Short answer - because they have to.
Long Answer
The NBA runs a soft cap, sort of like baseball. Meaning if this year's cap is 100 million teams can go over the cap within guidelines. There are just too many guidelines to cover in an answer.
HOWEVER, unlike baseball the NBA took a hard-nosed approach to spending in the last CBA (collective bargaining agreement). NBA team must spend at least 90% of the cap space available. If they do not the excess money to make 90% will be distributed amongst current team members (player's union divides money).
So if the Chicago Bulls were only at 70% of the cap of 100 million they don't just save 30 million. They must set up a fund of 20 million that will be split among the current season Bull's players. This has and does happen.
But... based on there also being a luxury tax for big spenders it is not normal for a team that is under the minimum to make it through the season staying under. Often a team that is over will trade away assets so that they get under a threshold to a team under the minimum. The team that takes on the player may get draft picks and cash to pay the player. Even during the tanking years of the 76'ers they were usually at the minimum or close and was actually a strategy to take other team's bad contracts to accumulate draft picks.

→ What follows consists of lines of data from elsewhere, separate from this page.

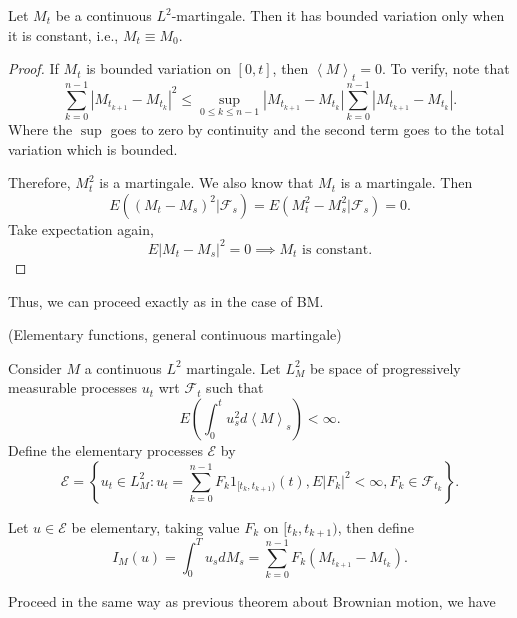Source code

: 
\begin{proposition}
	Let $M_t$ be a continuous $L^2$-martingale. Then it has bounded variation only when it is constant, i.e., $M_t \equiv M_0$.
\end{proposition}
\begin{proof}
If $M _t$ is bounded variation on $[0,t]$, then $\left\langle M \right\rangle _t = 0$. To verify, note that
\[
	\sum_{k = 0}^{n - 1} \left| M_{t_{k+1}} - M_{t_k} \right| ^2
	\le \sup _{0\le k\le n-1} \left| M_{t_{k+1}} - M_{t_k} \right| \sum_{k=0}^{n-1} \left| M_{t_{k+1}} - M_{t_k} \right|
.\] 
Where the $\sup $ goes to zero by continuity and the second term goes to the total variation which is bounded.

Therefore, $M_t^2$ is a martingale. We also know that $M_t$ is a martingale. Then
\[
	E\left( \left( M_t - M_s \right) ^2 | \mathcal{F}_s\right)	
	= E\left( M_t^2 - M_s^2 | \mathcal{F}_s \right) 
	= 0
.\] 
Take expectation again,
\[
	E | M_t - M_s| ^2 = 0 \implies M_t \text{ is constant}
.\] 
\end{proof}

Thus, we can proceed exactly as in the case of BM.

\begin{definition}(Elementary functions, general continuous martingale)
	
Consider $M$ a continuous $L^2$ martingale.
Let $L_M^2$ be space of progressively measurable processes $u_ t$ wrt $\mathcal{F}_t$ such that
\[
	E\left( \int _0^t u_s^2 d\left\langle M \right\rangle _s \right) < \infty 
.\] 
Define the elementary processes $\mathcal{E}$ by
\[
	\mathcal{E} = \left\{ u_t \in L^2_M: u_t = \sum_{k = 0}^{n - 1} F_k 1_{[t_k, t_{k+1})}(t), E|F_k|^2 < \infty , F_k \in \mathcal{F}_{t_k} \right\} 
.\] 

Let $u \in \mathcal{E}$ be elementary, taking value $F_k $ on $[t_k, t_{k+1})$, then define
\[
	I_M(u) = \int _0^T u_s d M_s = \sum_{k = 0}^{n - 1} F_k \left( M_{t_{k+1}} - M_{t_k} \right) 
.\] 
\end{definition}

Proceed in the same way as previous theorem about Brownian motion, we have


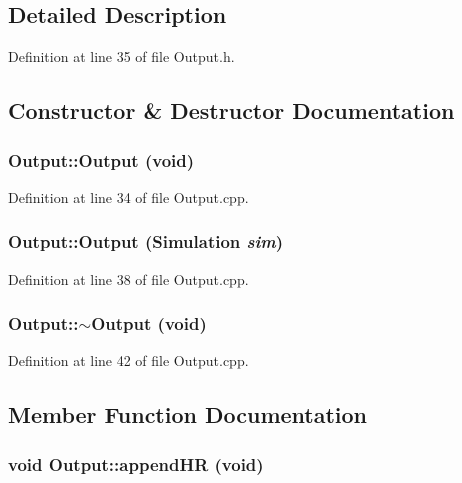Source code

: \subsection{Detailed Description}


Definition at line 35 of file Output.h.



\subsection{Constructor \& Destructor Documentation}
\subsubsection[{Output}]{\setlength{\rightskip}{0pt plus 5cm}Output::Output (void)}\label{classOutput_a428c663520336477a12f1a33504eb067}


Definition at line 34 of file Output.cpp.

\subsubsection[{Output}]{\setlength{\rightskip}{0pt plus 5cm}Output::Output ({\bf Simulation} {\em sim})}\label{classOutput_aebd7037654639cea281a35d81ca8aaa5}


Definition at line 38 of file Output.cpp.

\subsubsection[{$\sim$Output}]{\setlength{\rightskip}{0pt plus 5cm}Output::$\sim$Output (void)}\label{classOutput_a61d0840daf98bea49e4dc471f235eeab}


Definition at line 42 of file Output.cpp.



\subsection{Member Function Documentation}
\subsubsection[{appendHR}]{\setlength{\rightskip}{0pt plus 5cm}void Output::appendHR (void)}\label{classOutput_a71850dc1d6b1910f23554a658dbdaf43}


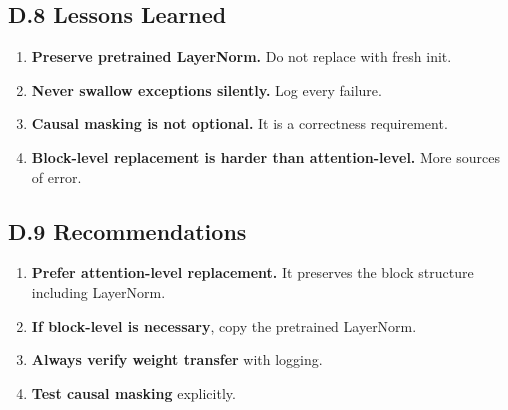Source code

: \subsection{D.8 Lessons Learned}

\begin{enumerate}
\item \textbf{Preserve pretrained LayerNorm.} Do not replace with fresh init.
\item \textbf{Never swallow exceptions silently.} Log every failure.
\item \textbf{Causal masking is not optional.} It is a correctness requirement.
\item \textbf{Block-level replacement is harder than attention-level.} More sources
  of error.

\end{enumerate}
\subsection{D.9 Recommendations}

\begin{enumerate}
\item \textbf{Prefer attention-level replacement.} It preserves the block structure
  including LayerNorm.
\item \textbf{If block-level is necessary}, copy the pretrained LayerNorm.
\item \textbf{Always verify weight transfer} with logging.
\item \textbf{Test causal masking} explicitly.

\end{enumerate}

Also based on another answer I will add that NBA players and free agents have not held it against teams for being cap frugal. That is actually a good thing and makes it more attractive for a mid-tier star to come because that player knows they have a chance at a better surrounding cast. The last thing a mid-tier star wants is to join a team that has been maxed out for 10 years (see Knicks for like 20 years in a row until this off-season).